- **ABOUT THIS EXERCISE**: For each line below that contains the string "setting", copy that line.
Segment Start: DATA FOR REVIEW
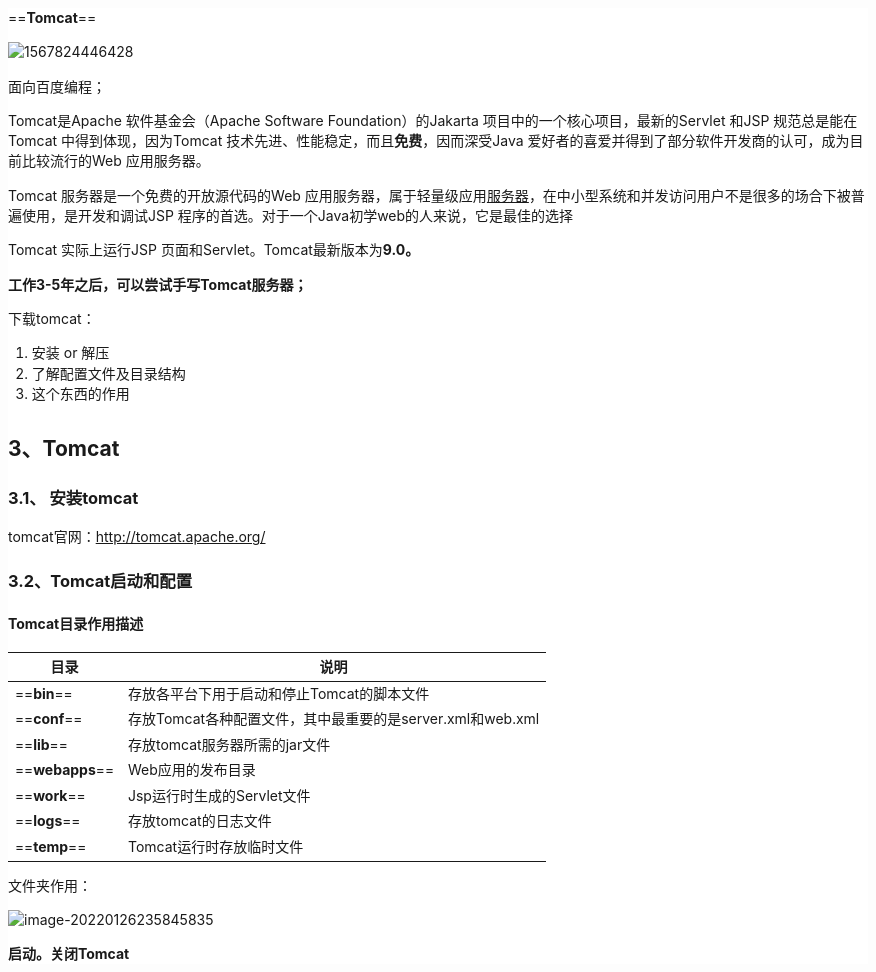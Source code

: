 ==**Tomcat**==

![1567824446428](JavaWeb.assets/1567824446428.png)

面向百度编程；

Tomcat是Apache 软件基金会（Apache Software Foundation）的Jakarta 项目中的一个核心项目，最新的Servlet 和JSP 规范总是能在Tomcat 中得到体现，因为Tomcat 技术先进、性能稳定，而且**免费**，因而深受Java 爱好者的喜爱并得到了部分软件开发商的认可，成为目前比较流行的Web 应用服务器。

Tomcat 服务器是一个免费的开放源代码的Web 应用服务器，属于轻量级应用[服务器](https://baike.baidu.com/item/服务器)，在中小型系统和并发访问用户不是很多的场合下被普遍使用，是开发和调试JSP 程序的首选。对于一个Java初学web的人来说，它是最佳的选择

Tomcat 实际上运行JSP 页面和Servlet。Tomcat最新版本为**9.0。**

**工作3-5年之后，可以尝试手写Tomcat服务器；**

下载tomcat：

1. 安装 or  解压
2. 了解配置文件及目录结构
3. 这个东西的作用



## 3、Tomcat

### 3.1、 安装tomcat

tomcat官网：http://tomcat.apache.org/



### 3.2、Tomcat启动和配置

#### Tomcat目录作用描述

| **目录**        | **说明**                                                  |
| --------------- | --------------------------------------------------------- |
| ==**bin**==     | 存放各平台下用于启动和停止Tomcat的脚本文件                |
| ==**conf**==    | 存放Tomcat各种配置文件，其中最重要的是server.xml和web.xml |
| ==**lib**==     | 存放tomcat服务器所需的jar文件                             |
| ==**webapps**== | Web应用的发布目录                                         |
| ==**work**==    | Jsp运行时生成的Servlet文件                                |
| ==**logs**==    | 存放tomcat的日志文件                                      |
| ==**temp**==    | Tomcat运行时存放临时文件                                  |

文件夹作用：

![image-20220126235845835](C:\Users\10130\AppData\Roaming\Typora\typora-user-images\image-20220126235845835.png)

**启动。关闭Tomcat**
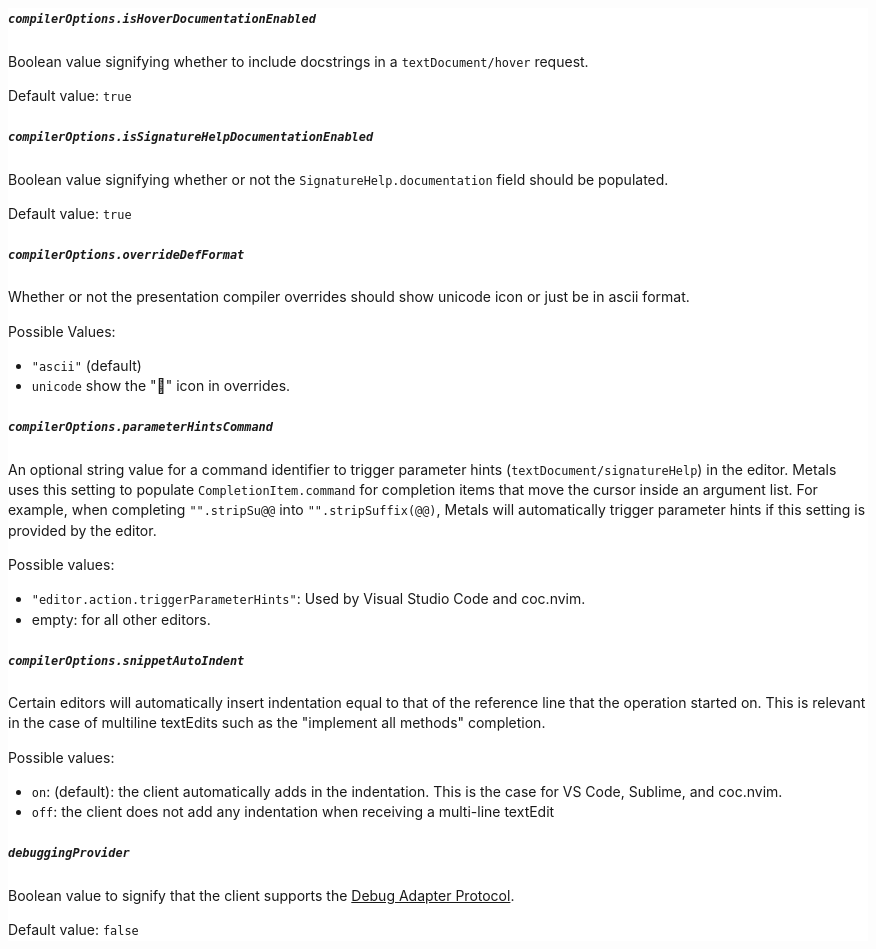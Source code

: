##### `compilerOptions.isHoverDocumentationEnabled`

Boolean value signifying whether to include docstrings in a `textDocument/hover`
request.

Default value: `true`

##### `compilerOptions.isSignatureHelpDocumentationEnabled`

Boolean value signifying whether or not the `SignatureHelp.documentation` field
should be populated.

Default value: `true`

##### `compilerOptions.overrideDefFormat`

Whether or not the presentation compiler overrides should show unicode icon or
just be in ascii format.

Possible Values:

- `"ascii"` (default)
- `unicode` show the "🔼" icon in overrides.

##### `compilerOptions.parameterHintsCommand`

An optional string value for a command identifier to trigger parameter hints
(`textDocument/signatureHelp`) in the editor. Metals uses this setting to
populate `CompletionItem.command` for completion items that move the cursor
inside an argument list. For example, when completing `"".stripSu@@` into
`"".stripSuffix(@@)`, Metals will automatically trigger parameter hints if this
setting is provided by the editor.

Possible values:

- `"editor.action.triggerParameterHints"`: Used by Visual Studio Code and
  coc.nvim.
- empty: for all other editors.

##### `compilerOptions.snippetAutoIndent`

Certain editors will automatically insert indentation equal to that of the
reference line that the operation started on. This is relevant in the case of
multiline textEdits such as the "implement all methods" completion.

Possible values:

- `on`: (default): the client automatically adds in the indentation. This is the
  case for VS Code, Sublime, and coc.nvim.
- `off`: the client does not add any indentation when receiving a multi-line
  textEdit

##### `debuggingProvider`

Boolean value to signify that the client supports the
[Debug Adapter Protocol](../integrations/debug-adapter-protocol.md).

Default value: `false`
Segment End: DATA FOR REVIEW
- **WRITTEN RESPONSE**:
(`textDocument/signatureHelp`) in the editor. Metals uses this setting to
setting is provided by the editor.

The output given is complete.